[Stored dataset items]

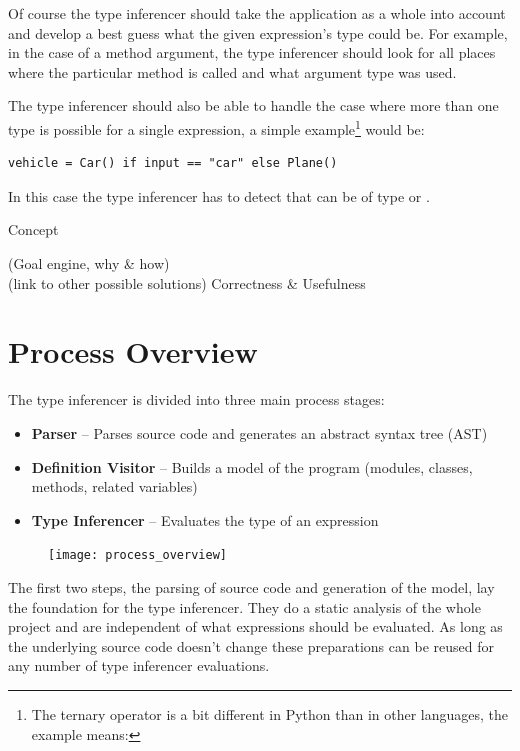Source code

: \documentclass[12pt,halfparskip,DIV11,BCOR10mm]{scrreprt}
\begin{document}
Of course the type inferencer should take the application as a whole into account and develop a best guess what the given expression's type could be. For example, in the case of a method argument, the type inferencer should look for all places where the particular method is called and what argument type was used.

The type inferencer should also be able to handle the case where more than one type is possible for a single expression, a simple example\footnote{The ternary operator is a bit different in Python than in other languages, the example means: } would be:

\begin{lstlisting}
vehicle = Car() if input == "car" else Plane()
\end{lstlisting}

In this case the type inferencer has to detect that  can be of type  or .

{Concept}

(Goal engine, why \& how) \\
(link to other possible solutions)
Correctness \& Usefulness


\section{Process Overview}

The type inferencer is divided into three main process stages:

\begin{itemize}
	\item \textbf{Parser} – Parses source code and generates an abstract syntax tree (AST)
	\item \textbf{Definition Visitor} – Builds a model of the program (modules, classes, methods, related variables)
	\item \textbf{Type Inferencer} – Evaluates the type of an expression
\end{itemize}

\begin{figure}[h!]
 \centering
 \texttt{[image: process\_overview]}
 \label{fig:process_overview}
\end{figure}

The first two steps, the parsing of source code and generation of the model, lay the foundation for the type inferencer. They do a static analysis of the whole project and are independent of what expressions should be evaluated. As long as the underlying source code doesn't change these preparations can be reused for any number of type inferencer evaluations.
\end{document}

---

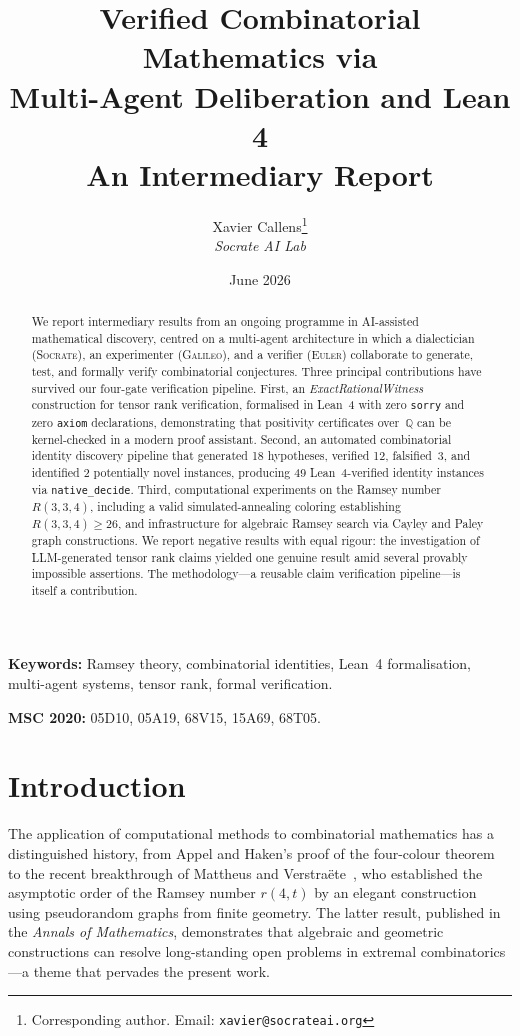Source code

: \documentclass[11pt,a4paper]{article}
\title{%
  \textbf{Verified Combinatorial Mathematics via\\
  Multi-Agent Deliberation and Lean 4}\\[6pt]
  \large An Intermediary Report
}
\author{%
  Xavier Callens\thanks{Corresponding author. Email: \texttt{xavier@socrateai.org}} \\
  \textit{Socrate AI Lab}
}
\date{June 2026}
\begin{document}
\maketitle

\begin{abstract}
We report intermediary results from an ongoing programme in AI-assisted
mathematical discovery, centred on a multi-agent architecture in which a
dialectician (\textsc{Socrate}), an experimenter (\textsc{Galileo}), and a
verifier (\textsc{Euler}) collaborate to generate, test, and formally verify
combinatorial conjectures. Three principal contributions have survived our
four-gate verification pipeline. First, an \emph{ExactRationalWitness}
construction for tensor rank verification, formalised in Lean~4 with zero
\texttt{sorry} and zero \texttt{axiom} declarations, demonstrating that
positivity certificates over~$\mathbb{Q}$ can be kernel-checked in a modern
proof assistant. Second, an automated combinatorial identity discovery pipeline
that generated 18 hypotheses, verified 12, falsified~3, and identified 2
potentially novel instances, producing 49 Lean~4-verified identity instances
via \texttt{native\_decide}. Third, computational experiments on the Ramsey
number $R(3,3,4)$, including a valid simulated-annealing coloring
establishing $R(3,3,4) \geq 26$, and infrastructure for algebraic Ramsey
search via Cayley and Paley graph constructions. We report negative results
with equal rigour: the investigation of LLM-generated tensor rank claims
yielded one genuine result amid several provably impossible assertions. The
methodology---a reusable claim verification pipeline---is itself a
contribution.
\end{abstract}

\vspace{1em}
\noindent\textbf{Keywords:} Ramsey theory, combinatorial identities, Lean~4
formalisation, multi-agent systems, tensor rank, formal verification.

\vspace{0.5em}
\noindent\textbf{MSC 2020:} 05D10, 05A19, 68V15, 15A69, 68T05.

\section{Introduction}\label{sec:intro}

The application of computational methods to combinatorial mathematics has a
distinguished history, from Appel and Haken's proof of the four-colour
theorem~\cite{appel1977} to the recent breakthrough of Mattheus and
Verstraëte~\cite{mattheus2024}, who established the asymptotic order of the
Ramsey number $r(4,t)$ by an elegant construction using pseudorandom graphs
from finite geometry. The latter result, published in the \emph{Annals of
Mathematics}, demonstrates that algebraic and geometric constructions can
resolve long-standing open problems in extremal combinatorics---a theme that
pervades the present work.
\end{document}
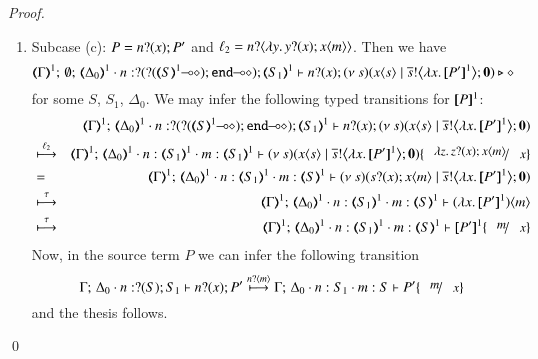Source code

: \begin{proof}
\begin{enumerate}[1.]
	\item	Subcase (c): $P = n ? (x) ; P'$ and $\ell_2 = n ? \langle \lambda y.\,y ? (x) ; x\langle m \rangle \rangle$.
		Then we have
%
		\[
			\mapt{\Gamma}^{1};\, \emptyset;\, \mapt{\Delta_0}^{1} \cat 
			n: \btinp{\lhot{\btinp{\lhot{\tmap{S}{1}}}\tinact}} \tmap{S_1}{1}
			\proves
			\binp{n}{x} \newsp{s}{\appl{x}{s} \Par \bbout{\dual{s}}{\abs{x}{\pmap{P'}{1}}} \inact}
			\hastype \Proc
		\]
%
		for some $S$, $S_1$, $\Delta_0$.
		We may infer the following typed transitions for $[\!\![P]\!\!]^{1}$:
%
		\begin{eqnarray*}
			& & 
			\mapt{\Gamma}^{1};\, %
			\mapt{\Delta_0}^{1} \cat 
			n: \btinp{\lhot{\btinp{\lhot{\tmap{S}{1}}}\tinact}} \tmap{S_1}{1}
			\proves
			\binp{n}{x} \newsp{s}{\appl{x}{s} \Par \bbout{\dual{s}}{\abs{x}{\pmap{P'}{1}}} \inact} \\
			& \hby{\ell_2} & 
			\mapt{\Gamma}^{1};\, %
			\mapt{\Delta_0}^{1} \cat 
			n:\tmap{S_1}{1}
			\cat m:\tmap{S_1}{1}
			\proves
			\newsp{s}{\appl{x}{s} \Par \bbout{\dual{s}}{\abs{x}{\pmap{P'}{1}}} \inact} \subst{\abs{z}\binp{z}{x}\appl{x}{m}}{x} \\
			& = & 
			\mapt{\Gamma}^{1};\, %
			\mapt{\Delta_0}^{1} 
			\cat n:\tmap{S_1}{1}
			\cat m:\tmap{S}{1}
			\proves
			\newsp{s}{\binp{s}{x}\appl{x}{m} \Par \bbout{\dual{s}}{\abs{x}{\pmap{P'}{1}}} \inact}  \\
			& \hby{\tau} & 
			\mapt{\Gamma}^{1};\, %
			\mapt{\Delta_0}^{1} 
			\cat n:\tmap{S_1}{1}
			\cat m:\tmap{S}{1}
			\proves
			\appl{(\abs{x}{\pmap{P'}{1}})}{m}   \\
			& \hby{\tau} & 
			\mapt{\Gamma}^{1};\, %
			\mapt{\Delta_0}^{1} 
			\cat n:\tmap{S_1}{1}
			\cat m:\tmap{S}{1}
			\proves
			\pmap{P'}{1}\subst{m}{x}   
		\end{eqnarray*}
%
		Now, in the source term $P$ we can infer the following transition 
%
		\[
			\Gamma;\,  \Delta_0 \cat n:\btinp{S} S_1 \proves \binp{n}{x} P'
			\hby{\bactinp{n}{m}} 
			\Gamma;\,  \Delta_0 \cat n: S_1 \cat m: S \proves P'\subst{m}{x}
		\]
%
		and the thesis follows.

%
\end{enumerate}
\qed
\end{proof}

**DIRECTIONS FOR THIS TASK:**
Check every line above for the string "with", and copy the ones that have it.

**WRITTEN RESPONSE:**
construction for tensor rank verification, formalised in Lean~4 with zero
with equal rigour: the investigation of LLM-generated tensor rank claims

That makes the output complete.